## [Entries taken from a collection]
━━━━━━━━━━━━━━━━━━━━
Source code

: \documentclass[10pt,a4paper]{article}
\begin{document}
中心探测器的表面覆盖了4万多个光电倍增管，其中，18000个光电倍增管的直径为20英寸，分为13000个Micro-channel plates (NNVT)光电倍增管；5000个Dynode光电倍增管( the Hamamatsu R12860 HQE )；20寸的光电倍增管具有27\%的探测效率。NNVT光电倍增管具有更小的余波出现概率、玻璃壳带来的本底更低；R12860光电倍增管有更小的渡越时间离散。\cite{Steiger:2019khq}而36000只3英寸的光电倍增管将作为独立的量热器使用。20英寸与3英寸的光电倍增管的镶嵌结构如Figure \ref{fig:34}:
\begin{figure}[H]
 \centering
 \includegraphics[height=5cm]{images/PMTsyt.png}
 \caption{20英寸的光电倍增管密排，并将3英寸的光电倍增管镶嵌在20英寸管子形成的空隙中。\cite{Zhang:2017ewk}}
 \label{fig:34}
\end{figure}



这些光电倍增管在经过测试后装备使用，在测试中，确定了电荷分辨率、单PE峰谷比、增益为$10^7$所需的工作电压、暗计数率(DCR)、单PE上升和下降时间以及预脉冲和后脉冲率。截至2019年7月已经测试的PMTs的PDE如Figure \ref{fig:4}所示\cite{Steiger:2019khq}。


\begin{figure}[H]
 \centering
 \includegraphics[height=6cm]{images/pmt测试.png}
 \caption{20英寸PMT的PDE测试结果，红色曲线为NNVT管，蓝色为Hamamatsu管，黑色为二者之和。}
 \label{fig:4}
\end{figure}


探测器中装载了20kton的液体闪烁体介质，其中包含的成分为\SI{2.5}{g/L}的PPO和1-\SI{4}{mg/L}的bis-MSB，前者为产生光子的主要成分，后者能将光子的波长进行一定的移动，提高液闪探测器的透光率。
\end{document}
━━━━━━━━━━━━━━━━━━━━
## [WHAT IS BEING ASKED]
Transcribe the data exactly.

## [EXERCISE ANSWER]
Source code

: \documentclass[10pt,a4paper]{article}
\begin{document}
中心探测器的表面覆盖了4万多个光电倍增管，其中，18000个光电倍增管的直径为20英寸，分为13000个Micro-channel plates (NNVT)光电倍增管；5000个Dynode光电倍增管( the Hamamatsu R12860 HQE )；20寸的光电倍增管具有27\%的探测效率。NNVT光电倍增管具有更小的余波出现概率、玻璃壳带来的本底更低；R12860光电倍增管有更小的渡越时间离散。\cite{Steiger:2019khq}而36000只3英寸的光电倍增管将作为独立的量热器使用。20英寸与3英寸的光电倍增管的镶嵌结构如Figure \ref{fig:34}:
\begin{figure}[H]
 \centering
 \includegraphics[height=5cm]{images/PMTsyt.png}
 \caption{20英寸的光电倍增管密排，并将3英寸的光电倍增管镶嵌在20英寸管子形成的空隙中。\cite{Zhang:2017ewk}}
 \label{fig:34}
\end{figure}



这些光电倍增管在经过测试后装备使用，在测试中，确定了电荷分辨率、单PE峰谷比、增益为$10^7$所需的工作电压、暗计数率(DCR)、单PE上升和下降时间以及预脉冲和后脉冲率。截至2019年7月已经测试的PMTs的PDE如Figure \ref{fig:4}所示\cite{Steiger:2019khq}。


\begin{figure}[H]
 \centering
 \includegraphics[height=6cm]{images/pmt测试.png}
 \caption{20英寸PMT的PDE测试结果，红色曲线为NNVT管，蓝色为Hamamatsu管，黑色为二者之和。}
 \label{fig:4}
\end{figure}


探测器中装载了20kton的液体闪烁体介质，其中包含的成分为\SI{2.5}{g/L}的PPO和1-\SI{4}{mg/L}的bis-MSB，前者为产生光子的主要成分，后者能将光子的波长进行一定的移动，提高液闪探测器的透光率。
\end{document}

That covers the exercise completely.